By online in this context I mean an algorithm that does not keep all the examples in memory at the same time, but processes them one by one, keeping only aggregates or similar. Ideally it also does this in a single pass, i.e. you just look once at each example, the theory then goes that if you have enough examples they will still allow you to identify each class well. For linear binary classification problems this amazingly well, Pegasos for instance can train a binary-class SVM on 780,000 examples in less than 2 seconds. This is achieved by doing almost nothing for each example, the only operation is updating a weight-vector with the weighted example vector, where the weight depends on the class predicted by the weight vector at that point. The paper also includes pointers to Online Learning with Kernels, which describes how the same method can be adapted to work with kernel-methods that allow non-linear classification. I implemented this as well, and it makes the whole thing several times slower, but it’s still amazingly fast.

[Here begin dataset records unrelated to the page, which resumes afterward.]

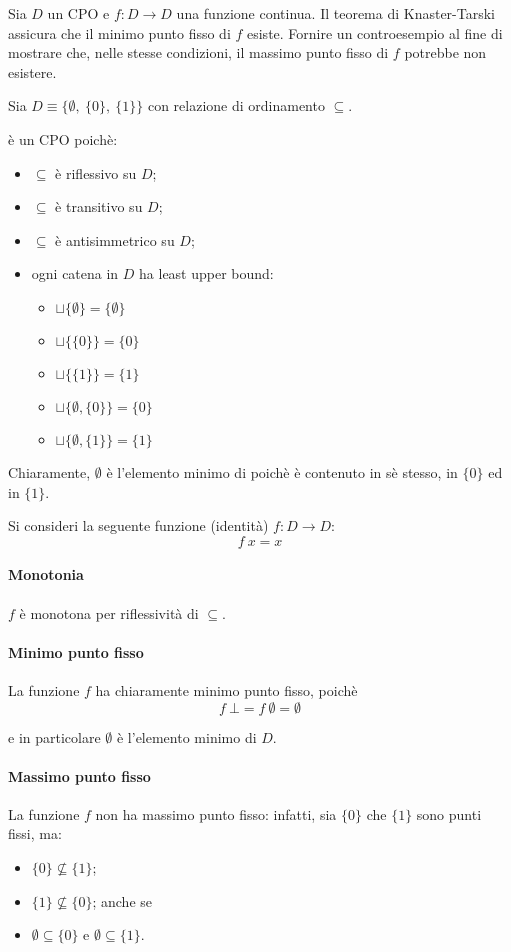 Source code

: \newcommand{\lt}{\ensuremath{\sqsubseteq}}

{
  Sia $D$ un CPO e $f: D \to D$ una funzione continua. Il teorema di
  Knaster-Tarski assicura che il minimo punto fisso di $f$ esiste.
  Fornire un controesempio al fine di mostrare che, nelle stesse condizioni, il
  massimo punto fisso di $f$ potrebbe non esistere.
}
{
}

Sia $D \equiv \{\emptyset,\ \{0\},\ \{1\}\}$ con relazione di ordinamento
$\subseteq$.

 è un CPO poichè:
\begin{itemize}
  \item $\subseteq$ è riflessivo su $D$;
  \item $\subseteq$ è transitivo su $D$;
  \item $\subseteq$ è antisimmetrico su $D$;
  \item ogni catena in $D$ ha least upper bound:
  \begin{itemize}
    \item $\sqcup\{\emptyset\} = \{\emptyset\}$
    \item $\sqcup\{\{0\}\} = \{0\}$
    \item $\sqcup\{\{1\}\} = \{1\}$
    \item $\sqcup\{\emptyset, \{0\}\} = \{0\}$
    \item $\sqcup\{\emptyset, \{1\}\} = \{1\}$
  \end{itemize}
\end{itemize}

Chiaramente, $\emptyset$ è l'elemento minimo di  poichè
è contenuto in sè stesso, in $\{0\}$ ed in $\{1\}$.

Si consideri la seguente funzione (identità) $f: D \to D$:
$$
f\ x = x
$$

\paragraph{Monotonia} $f$ è monotona per riflessività di $\subseteq$.

\paragraph{Minimo punto fisso}
La funzione $f$ ha chiaramente minimo punto fisso, poichè
$$
f\ \bot = f\ \emptyset = \emptyset
$$

e in particolare $\emptyset$ è l'elemento minimo di $D$.

\paragraph{Massimo punto fisso}
La funzione $f$ non ha massimo punto fisso: infatti, sia $\{0\}$ che $\{1\}$
sono punti fissi, ma:
\begin{itemize}
  \item $\{0\} \not\subseteq \{1\}$;
  \item $\{1\} \not\subseteq \{0\}$; anche se
  \item $\emptyset \subseteq \{0\}$ e $\emptyset \subseteq \{1\}$.
\end{itemize}

\let\lt\undefined
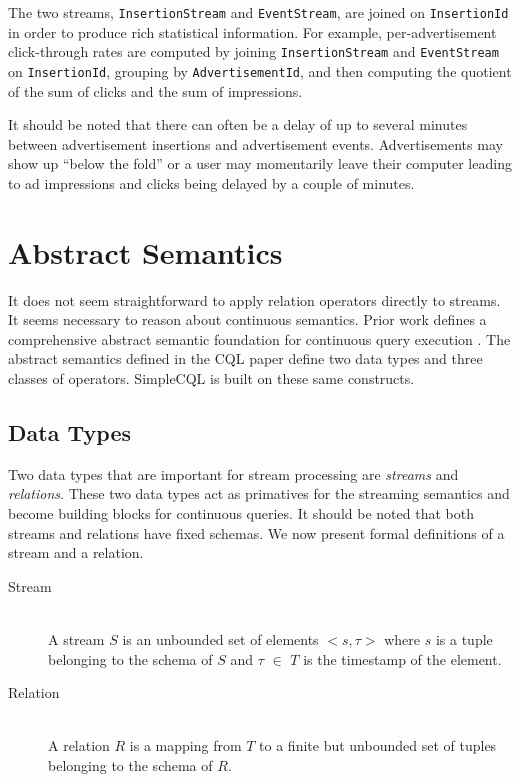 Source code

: \documentclass[a4paper, 10pt, conference]{IEEEconf}
\begin{document}
The two streams, \texttt{InsertionStream} and \texttt{EventStream}, are joined on \texttt{InsertionId} in order to produce rich statistical information.  For example, per-advertisement click-through rates are computed by joining \texttt{InsertionStream} and \texttt{EventStream} on \texttt{InsertionId}, grouping by \texttt{AdvertisementId}, and then computing the quotient of the sum of clicks and the sum of impressions.

It should be noted that there can often be a delay of up to several minutes between advertisement insertions and advertisement events.  Advertisements may show up ``below the fold'' or a user may momentarily leave their computer leading to ad impressions and clicks being delayed by a couple of minutes.

\section{Abstract Semantics}
It does not seem straightforward to apply relation operators directly to streams.  It seems necessary to reason about continuous semantics.  Prior work defines a comprehensive abstract semantic foundation for continuous query execution \cite{cql}.  The abstract semantics defined in the CQL paper define two data types and three classes of operators.  SimpleCQL is built on these same constructs.

\subsection{Data Types}
Two data types that are important for stream processing are \textit{streams} and \textit{relations}.  These two data types act as primatives for the streaming semantics and become building blocks for continuous queries.  It should be noted that both streams and relations have fixed schemas. We now present formal definitions of a stream and a relation.

\begin{description}
  \item[Stream] \hfill \\
  A stream $S$ is an unbounded set of elements $<s, \tau>$ where $s$ is a tuple belonging to the schema of $S$ and $\tau$ $\in$ $T$ is the timestamp of the element.
  
  \item[Relation] \hfill \\
  A relation $R$ is a mapping from $T$ to a finite but unbounded set of tuples belonging to the schema of $R$.
\end{description}
\end{document}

Now — this was during my holidays and I started wondering if you could also do clustering online. I’d had enough of reading papers at this point, so I just tried hacking something in python. It worked fairly well, but I had some problems when it came to merging clusters. Now a few weeks later I return to this, but this time I read the paper before. It turns out a very simple algorithm was published in 99: An on-Line Agglomerative Clustering Method for Non-Stationary Data, it was very similar to what I had pulled out of my made up, but where I had tried to find a complicated solution for deciding when to merge clusters they had a very simple solution. And it worked quite well, as long as the data was not too noisy. Luckily, a bit later, someone wrote a paper with the catchy title: Improving the Robustness of ‘Online Agglomerative Clustering Method’ Based on Kernel-Induce Distance Measures. They use kernel-functions for distance measures and a clever weighting to iron out the noise in the data. (Although the cluster-prototypes are still kept in normal space, so it’s not really a kernel-method?). NOW, (slowly getting to the point) I also implemented this in Python, and it rocks:

The algorithm has two parameters, the σ parameter for gaussian kernel used, and K, the number of cluster prototypes to maintain. The number of clusters is found automatically, although it cannot find more than K-1. The runtime is otherwise linear wrt. to the number of data-points, but scaled by K i.e. roughly:

O(KN)

This all got a bit detailed, sorry. I really just wanted to hit the youtube embed button and go. At least it’s a fun video.

Update:

Ah – in a bit of forget-the-attachment-in-a-”here-is-the-attachment”-email, I appear to have forgotten the python code :)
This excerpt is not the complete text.